ACTIVITY
The listing below contains a span that opens with the line containing "cell data from" and closes with the line containing "these are computed". Return that span exactly.

***** DATASET EXTRACT *****

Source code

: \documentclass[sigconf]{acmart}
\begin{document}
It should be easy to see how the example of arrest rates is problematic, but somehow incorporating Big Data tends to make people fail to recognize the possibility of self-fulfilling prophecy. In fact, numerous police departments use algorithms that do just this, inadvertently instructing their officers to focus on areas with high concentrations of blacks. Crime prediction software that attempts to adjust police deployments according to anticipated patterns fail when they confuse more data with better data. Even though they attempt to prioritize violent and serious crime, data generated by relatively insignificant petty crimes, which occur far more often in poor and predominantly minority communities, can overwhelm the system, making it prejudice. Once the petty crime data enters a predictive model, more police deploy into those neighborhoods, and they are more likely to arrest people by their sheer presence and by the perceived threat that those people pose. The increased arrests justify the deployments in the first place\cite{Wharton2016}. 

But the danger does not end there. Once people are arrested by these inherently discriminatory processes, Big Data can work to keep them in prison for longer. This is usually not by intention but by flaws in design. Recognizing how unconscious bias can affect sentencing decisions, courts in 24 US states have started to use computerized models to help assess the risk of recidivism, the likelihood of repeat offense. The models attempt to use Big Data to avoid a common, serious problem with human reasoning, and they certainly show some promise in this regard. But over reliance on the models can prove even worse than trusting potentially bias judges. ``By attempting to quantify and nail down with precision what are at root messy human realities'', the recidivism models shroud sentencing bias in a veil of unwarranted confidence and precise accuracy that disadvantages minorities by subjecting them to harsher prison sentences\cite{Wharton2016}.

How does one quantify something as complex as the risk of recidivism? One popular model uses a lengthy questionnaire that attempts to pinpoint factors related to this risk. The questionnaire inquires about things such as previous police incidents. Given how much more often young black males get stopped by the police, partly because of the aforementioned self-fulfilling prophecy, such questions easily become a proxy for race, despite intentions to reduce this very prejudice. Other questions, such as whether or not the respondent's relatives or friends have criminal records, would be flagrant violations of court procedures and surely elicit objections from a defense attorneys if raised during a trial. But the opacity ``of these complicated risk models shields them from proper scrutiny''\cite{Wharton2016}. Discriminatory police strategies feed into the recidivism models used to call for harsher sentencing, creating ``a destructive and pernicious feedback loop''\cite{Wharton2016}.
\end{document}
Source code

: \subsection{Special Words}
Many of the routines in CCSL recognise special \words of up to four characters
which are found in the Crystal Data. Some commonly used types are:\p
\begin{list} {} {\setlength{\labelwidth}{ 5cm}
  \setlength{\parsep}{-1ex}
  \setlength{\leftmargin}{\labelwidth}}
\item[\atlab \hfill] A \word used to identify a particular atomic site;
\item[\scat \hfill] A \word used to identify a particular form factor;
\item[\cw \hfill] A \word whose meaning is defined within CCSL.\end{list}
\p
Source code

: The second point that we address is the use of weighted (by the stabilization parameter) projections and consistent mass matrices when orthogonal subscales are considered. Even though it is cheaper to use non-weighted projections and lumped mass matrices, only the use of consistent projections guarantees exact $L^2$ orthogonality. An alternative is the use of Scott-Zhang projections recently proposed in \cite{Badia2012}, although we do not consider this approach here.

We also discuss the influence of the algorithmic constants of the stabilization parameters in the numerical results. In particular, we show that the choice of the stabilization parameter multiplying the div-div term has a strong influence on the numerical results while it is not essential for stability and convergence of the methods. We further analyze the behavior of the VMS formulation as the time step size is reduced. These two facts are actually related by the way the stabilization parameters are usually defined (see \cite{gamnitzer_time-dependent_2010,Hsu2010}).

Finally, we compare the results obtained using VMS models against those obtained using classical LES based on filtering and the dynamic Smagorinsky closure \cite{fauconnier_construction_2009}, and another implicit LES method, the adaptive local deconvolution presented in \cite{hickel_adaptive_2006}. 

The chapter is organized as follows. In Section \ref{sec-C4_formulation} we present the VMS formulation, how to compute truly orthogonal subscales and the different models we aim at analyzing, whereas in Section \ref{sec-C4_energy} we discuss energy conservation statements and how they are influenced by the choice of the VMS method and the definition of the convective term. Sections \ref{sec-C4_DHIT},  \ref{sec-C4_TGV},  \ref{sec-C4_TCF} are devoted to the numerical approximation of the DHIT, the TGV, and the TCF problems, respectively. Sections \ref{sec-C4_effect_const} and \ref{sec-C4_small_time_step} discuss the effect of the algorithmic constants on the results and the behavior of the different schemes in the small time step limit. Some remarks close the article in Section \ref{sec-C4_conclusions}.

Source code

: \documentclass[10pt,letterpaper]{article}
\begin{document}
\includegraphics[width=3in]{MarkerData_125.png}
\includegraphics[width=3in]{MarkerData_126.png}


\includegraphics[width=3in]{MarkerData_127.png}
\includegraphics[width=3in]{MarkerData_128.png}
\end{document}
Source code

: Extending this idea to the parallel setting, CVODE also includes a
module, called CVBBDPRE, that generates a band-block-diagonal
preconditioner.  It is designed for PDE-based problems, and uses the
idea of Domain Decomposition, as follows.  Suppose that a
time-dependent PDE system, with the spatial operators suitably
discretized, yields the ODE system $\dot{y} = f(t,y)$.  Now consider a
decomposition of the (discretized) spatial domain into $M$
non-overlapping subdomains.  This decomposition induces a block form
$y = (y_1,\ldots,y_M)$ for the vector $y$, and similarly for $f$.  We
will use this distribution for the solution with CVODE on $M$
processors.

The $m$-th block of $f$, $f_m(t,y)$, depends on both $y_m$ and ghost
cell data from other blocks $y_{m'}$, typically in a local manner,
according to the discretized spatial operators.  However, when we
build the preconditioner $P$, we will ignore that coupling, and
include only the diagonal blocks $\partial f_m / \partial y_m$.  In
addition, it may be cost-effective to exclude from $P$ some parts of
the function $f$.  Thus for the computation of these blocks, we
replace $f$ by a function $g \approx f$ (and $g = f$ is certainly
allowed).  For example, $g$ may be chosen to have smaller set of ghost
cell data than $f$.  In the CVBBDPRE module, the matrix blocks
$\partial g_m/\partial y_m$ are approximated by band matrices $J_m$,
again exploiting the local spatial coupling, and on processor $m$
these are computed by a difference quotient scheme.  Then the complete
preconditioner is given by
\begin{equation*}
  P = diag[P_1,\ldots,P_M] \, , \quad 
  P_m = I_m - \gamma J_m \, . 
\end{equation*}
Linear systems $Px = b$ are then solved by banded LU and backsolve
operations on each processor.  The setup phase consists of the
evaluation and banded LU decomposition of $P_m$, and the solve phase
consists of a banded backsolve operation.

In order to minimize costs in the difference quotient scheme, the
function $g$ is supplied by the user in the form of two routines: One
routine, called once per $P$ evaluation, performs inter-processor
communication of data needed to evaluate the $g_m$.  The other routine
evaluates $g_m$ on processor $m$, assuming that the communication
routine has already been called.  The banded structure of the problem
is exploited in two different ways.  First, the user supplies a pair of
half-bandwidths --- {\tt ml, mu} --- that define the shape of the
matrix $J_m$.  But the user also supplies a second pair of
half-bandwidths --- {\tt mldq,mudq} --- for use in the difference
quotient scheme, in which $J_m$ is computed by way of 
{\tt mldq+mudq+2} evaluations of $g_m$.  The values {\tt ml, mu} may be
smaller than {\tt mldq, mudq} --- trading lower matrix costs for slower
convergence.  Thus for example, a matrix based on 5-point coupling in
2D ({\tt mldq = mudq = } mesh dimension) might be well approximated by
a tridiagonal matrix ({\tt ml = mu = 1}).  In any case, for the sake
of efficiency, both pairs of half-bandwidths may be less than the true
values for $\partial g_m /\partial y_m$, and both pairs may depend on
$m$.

*****

ANSWER
cell data from other blocks $y_{m'}$, typically in a local manner,
according to the discretized spatial operators.  However, when we
build the preconditioner $P$, we will ignore that coupling, and
include only the diagonal blocks $\partial f_m / \partial y_m$.  In
addition, it may be cost-effective to exclude from $P$ some parts of
the function $f$.  Thus for the computation of these blocks, we
replace $f$ by a function $g \approx f$ (and $g = f$ is certainly
allowed).  For example, $g$ may be chosen to have smaller set of ghost
cell data than $f$.  In the CVBBDPRE module, the matrix blocks
$\partial g_m/\partial y_m$ are approximated by band matrices $J_m$,
again exploiting the local spatial coupling, and on processor $m$
these are computed by a difference quotient scheme.  Then the complete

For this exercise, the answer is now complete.